MATERIAL FOR THE TASK:
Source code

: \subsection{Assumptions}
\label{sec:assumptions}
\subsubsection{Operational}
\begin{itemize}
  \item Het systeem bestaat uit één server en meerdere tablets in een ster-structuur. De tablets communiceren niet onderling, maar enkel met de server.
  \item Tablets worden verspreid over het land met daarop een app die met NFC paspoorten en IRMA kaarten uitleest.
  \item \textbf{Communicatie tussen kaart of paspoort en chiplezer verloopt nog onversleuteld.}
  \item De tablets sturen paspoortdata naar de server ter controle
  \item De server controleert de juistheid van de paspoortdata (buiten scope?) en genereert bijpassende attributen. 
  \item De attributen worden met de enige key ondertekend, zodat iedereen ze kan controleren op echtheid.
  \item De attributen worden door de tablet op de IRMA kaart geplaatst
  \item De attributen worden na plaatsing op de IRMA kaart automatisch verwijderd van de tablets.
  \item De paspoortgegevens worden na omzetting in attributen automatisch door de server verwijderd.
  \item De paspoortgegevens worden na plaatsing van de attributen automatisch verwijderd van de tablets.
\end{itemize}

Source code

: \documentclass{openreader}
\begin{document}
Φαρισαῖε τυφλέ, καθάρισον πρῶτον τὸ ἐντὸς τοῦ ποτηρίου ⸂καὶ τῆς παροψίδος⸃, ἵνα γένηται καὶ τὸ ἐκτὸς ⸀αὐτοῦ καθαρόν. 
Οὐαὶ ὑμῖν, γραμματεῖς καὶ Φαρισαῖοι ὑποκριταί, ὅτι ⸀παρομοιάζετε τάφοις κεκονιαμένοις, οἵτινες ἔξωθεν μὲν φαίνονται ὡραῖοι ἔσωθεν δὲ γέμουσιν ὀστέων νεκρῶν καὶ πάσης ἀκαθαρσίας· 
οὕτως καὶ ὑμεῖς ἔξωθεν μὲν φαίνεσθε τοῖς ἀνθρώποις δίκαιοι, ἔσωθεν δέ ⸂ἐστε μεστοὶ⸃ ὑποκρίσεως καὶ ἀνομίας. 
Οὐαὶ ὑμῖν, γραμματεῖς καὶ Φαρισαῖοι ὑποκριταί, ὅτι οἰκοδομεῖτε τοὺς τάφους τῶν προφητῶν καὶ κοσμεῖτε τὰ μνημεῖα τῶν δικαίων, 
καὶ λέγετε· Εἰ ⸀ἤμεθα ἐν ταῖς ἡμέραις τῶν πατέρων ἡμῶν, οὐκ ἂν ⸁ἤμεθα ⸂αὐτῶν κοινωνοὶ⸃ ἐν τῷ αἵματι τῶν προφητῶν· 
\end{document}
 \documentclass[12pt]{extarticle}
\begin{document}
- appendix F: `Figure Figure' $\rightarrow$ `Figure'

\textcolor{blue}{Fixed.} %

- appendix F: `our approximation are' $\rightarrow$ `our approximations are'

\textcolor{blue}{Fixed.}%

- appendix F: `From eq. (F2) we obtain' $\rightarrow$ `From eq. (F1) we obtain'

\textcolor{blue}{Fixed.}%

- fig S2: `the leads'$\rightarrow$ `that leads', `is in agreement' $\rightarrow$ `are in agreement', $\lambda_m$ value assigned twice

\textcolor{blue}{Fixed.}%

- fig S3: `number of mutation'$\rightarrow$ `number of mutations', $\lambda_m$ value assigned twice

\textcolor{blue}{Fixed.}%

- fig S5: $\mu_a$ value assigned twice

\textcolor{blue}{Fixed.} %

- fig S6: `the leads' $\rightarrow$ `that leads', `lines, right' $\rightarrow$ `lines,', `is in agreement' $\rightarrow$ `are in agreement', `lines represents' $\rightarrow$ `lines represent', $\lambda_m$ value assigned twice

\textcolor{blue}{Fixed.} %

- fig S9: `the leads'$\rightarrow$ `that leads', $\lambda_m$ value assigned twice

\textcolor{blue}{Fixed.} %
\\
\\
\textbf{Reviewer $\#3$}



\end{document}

BRIEF: Where a line of the records holds the word "ὑμῖν", copy that line.

EXPECTED ANSWER:
Οὐαὶ ὑμῖν, γραμματεῖς καὶ Φαρισαῖοι ὑποκριταί, ὅτι ⸀παρομοιάζετε τάφοις κεκονιαμένοις, οἵτινες ἔξωθεν μὲν φαίνονται ὡραῖοι ἔσωθεν δὲ γέμουσιν ὀστέων νεκρῶν καὶ πάσης ἀκαθαρσίας· 
Οὐαὶ ὑμῖν, γραμματεῖς καὶ Φαρισαῖοι ὑποκριταί, ὅτι οἰκοδομεῖτε τοὺς τάφους τῶν προφητῶν καὶ κοσμεῖτε τὰ μνημεῖα τῶν δικαίων, 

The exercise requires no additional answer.